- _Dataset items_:
_ _ _

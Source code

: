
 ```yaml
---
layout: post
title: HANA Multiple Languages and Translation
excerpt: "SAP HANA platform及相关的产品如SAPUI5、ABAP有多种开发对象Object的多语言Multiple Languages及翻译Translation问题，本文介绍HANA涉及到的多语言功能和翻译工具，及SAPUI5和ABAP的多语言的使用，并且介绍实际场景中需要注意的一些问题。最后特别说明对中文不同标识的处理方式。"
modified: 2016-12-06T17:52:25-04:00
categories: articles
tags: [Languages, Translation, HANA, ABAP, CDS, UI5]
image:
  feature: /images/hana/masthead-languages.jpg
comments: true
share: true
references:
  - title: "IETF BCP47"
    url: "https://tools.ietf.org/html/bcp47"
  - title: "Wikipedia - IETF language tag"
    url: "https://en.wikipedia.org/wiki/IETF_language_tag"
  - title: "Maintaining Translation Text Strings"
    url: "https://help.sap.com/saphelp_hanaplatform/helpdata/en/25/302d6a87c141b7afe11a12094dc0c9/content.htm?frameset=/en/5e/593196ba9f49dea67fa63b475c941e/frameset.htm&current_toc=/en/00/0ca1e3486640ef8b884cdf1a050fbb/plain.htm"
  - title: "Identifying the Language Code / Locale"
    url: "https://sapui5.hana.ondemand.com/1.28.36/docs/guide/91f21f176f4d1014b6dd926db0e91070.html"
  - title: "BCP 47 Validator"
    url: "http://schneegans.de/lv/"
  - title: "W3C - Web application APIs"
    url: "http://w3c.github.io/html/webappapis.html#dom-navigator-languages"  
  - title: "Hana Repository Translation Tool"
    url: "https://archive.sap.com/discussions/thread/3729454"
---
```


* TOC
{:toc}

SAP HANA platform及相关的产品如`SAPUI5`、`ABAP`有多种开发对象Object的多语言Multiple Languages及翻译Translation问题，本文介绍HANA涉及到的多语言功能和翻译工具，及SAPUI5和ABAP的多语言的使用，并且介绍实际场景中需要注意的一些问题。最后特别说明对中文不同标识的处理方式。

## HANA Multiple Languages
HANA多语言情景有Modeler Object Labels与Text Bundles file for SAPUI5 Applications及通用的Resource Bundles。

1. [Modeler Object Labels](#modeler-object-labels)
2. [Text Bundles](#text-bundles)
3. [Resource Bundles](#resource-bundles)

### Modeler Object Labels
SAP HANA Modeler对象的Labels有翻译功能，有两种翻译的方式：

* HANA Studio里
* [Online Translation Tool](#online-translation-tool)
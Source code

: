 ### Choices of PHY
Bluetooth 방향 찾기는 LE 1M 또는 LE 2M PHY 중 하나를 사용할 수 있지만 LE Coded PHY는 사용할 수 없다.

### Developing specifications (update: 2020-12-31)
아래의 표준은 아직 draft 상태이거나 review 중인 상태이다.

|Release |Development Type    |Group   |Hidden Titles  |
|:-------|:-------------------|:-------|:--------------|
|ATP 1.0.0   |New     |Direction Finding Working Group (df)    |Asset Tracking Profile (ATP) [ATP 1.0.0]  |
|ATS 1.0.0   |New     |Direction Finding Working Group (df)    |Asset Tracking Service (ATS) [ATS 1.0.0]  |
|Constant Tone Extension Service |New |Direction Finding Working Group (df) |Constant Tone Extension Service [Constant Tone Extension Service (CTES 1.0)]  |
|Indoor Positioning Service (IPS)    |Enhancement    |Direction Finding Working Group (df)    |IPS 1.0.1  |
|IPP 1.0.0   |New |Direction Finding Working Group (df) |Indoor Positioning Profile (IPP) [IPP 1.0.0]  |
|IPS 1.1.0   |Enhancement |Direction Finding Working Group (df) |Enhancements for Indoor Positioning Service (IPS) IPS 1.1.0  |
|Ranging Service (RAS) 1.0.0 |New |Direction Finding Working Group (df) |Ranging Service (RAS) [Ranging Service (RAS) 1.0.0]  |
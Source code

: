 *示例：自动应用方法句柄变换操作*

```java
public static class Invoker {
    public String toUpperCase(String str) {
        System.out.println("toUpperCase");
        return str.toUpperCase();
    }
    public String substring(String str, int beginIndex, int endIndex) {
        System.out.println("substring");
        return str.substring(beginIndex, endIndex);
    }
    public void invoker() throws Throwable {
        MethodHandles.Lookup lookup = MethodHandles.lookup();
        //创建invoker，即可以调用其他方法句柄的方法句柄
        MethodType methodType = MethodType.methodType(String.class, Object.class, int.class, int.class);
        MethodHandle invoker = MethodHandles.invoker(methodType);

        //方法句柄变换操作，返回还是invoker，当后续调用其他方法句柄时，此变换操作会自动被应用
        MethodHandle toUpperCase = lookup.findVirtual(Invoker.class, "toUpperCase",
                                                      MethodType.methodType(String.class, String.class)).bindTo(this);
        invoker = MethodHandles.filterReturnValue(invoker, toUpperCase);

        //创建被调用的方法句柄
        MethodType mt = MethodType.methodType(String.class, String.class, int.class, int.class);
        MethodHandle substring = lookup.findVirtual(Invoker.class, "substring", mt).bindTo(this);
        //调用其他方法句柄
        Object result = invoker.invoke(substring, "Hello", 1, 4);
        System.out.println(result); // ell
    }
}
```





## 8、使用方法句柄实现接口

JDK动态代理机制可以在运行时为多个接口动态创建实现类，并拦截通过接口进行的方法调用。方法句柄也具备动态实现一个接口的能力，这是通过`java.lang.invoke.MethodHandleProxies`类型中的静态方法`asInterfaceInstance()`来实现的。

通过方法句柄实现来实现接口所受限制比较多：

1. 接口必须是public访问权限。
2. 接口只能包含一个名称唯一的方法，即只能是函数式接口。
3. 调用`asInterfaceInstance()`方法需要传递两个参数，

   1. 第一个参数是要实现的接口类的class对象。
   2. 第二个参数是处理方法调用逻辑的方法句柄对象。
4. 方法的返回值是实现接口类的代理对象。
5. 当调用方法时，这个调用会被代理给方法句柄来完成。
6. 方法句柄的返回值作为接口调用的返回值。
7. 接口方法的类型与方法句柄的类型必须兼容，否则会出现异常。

_ _ _

Once the lines of the entries containing the word "bindTo" have been counted, report the number alone.

2